After revealing that supertrawlers spent 5590 hours fishing in UK offshore protected areas in the first half of 2020, a new Greenpeace analysis has found that only 5 of the UK’s 73 offshore protected areas ‘may be’ progressing towards conservation targets.
21 offshore protected areas are ‘unlikely’ to be progressing towards conservation targets. The remaining 47 lack any information on their progress. Just 2 out of 73 offshore protected areas have long-term site condition monitoring available.
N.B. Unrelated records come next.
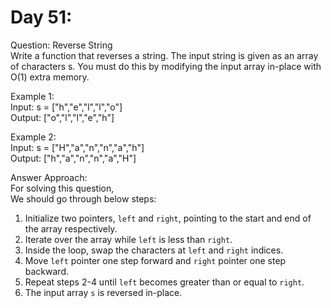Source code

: # Day 51:
Question: Reverse String<br/>
Write a function that reverses a string. The input string is given as an array of characters s.
You must do this by modifying the input array in-place with O(1) extra memory.


Example 1:<br/>
Input: s = ["h","e","l","l","o"]<br/>
Output: ["o","l","l","e","h"]<br/>

Example 2:<br/>
Input: s = ["H","a","n","n","a","h"]<br/>
Output: ["h","a","n","n","a","H"]<br/>

Answer Approach:<br/>
For solving this question,<br/>
We should go through below steps:<br/>
1. Initialize two pointers, `left` and `right`, pointing to the start and end of the array respectively.<br/>
2. Iterate over the array while `left` is less than `right`.<br/>
3. Inside the loop, swap the characters at `left` and `right` indices.<br/>
4. Move `left` pointer one step forward and `right` pointer one step backward.<br/>
5. Repeat steps 2-4 until `left` becomes greater than or equal to `right`.<br/>
6. The input array `s` is reversed in-place.<br/>


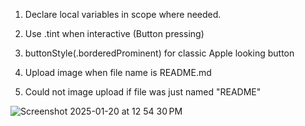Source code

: 1. Declare local variables in scope where needed. 
2. Use .tint when interactive (Button pressing)
3. buttonStyle(.borderedProminent) for classic Apple looking button

4. Upload image when file name is README.md
5. Could not image upload if file was just named "README"

![Screenshot 2025-01-20 at 12 54 30 PM](https://github.com/user-attachments/assets/02069e42-cda2-4727-a700-d98e25117648)
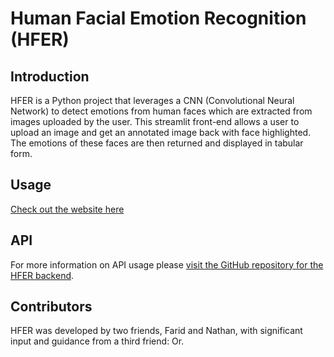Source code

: # Human Facial Emotion Recognition (HFER)

## Introduction
HFER is a Python project that leverages a CNN (Convolutional Neural Network) to detect emotions from human faces which are extracted from images uploaded by the user. This streamlit front-end allows a user to upload an image and get an annotated image back with face highlighted. The emotions of these faces are then returned and displayed in tabular form.

## Usage

[Check out the website here](https://hfer-farid-nathan.streamlit.app)

## API
For more information on API usage please [visit the GitHub repository for the HFER backend](https://github.com/facial-emotion-recognition-service/hfer).

## Contributors
HFER was developed by two friends, Farid and Nathan, with significant input and guidance from a third friend: Or.
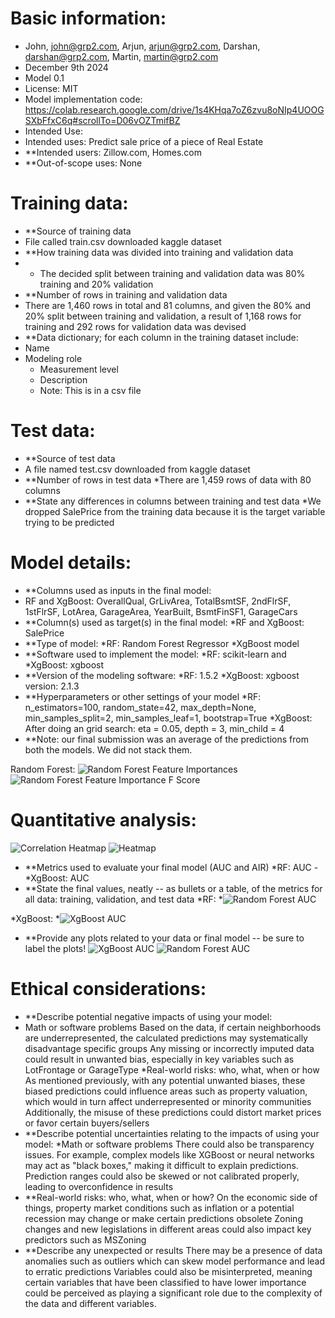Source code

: # Basic information: 
* John, john@grp2.com, Arjun, arjun@grp2.com, Darshan, darshan@grp2.com, Martin, martin@grp2.com 
* December 9th 2024
* Model 0.1
* License: MIT
* Model implementation code: https://colab.research.google.com/drive/1s4KHqa7oZ6zvu8oNIp4UOOGSXbFfxC6q#scrollTo=D06vOZTmifBZ 
* Intended Use:
* Intended uses: Predict sale price of a piece of Real Estate
* **Intended users: Zillow.com, Homes.com
* **Out-of-scope uses: None

# Training data:
* **Source of training data
* File called train.csv downloaded kaggle dataset
* **How training data was divided into training and validation data
* * The decided split between training and validation data was 80% training and 20% validation
* **Number of rows in training and validation data
* There are 1,460 rows in total and 81 columns, and given the 80% and 20% split between training and validation, a result of 1,168 rows for training and 292 rows for validation data was devised
* **Data dictionary; for each column in the training dataset include:
*  Name
* Modeling role
   * Measurement level
   * Description
   * Note: This is in a csv file 
# Test data:
* **Source of test data
* A file named test.csv downloaded from kaggle dataset 
* **Number of rows in test data
*There are 1,459 rows of data with 80 columns
* **State any differences in columns between training and test data
*We dropped SalePrice from the training data because it is the target variable trying to be predicted 
# Model details:
* **Columns used as inputs in the final model: 
* RF and XgBoost: OverallQual, GrLivArea, TotalBsmtSF, 2ndFlrSF, 1stFlrSF, LotArea, GarageArea, YearBuilt, BsmtFinSF1, GarageCars
* **Column(s) used as target(s) in the final model: 
*RF and XgBoost: SalePrice
 * **Type of model: 
*RF: Random Forest Regressor 
*XgBoost model 
* **Software used to implement the model: 
*RF: scikit-learn and 
*XgBoost: xgboost 
* **Version of the modeling software: 
*RF: 1.5.2
*XgBoost: xgboost version: 2.1.3
* **Hyperparameters or other settings of your model
*RF: n_estimators=100, random_state=42, max_depth=None, min_samples_split=2, min_samples_leaf=1, bootstrap=True
*XgBoost: After doing an grid search: eta = 0.05, depth = 3, min_child = 4
* **Note: our final submission was an average of the predictions from both the models. We did not stack them. 

Random Forest: 
![Random Forest Feature Importances](rf.png)
![Random Forest Feature Importance F Score](rf1.png)

# Quantitative analysis:
![Correlation Heatmap](heatmap(no_numbers).png)
![Heatmap](heatmap.png)
* **Metrics used to evaluate your final model (AUC and AIR)
*RF: AUC - 
*XgBoost: AUC
* **State the final values, neatly -- as bullets or a table, of the metrics for all data:
training, validation, and test data
*RF:
*![Random Forest AUC](auc1.png)



*XgBoost:
*![XgBoost AUC](auc2.png)

* **Provide any plots related to your data or final model -- be sure to label the plots!
![XgBoost AUC](xgboost.png)
![Random Forest AUC](rfauc.png)


# Ethical considerations: 

* **Describe potential negative impacts of using your model:
* Math or software problems 
Based on the data, if certain neighborhoods are underrepresented, the calculated predictions may systematically disadvantage specific groups 
Any missing or incorrectly imputed data could result in unwanted bias, especially in key variables such as LotFrontage or GarageType
*Real-world risks: who, what, when or how 
As mentioned previously, with any potential unwanted biases, these biased predictions could influence areas such as property valuation, which would in turn affect underrepresented or minority communities 
Additionally, the misuse of these predictions could distort market prices or favor certain buyers/sellers
* **Describe potential uncertainties relating to the impacts of using your model:
*Math or software problems 
There could also be transparency issues. For example, complex models like XGBoost or neural networks may act as "black boxes," making it difficult to explain predictions.
Prediction ranges could also be skewed or not calibrated properly, leading to overconfidence in results 
* **Real-world risks: who, what, when or how?
On the economic side of things, property market conditions such as inflation or a potential recession may change or make certain predictions obsolete 
Zoning changes and new legislations in different areas could also impact key predictors such as MSZoning 
* **Describe any unexpected or results
There may be a presence of data anomalies such as outliers which can skew model performance and lead to erratic predictions
Variables could also be misinterpreted, meaning certain variables that have been classified to have lower importance could be perceived as playing a significant role due to the complexity of the data and different variables.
This analysis was conducted by compiling each protected area’s ‘Progress Towards Conservation Targets’ as listed on the Joint Nature Conservation Committee’s MPA Site Information Centres, which hold up to date information on each of the UK’s offshore MPAs.
These findings are revealed today in a new Greenpeace report, Bright Blue Seas [embargoed copy available on request]. The report, which features a foreword by Chris Packham, examines the state of the UK’s network of offshore protected areas, those more than 12 nautical miles from the coast, and the destructive industrial fishing activity which continues to take place with alarming regularity inside them.
Greenpeace’s report focuses on offshore protected areas because the UK Government will have new powers to regulate fishing in offshore waters after Britain’s departure from the Common Fisheries Policy. Greenpeace’s ship, the Esperanza, will set sail this month to bear witness to some of the destructive practices taking place in the UK’s failing protected areas.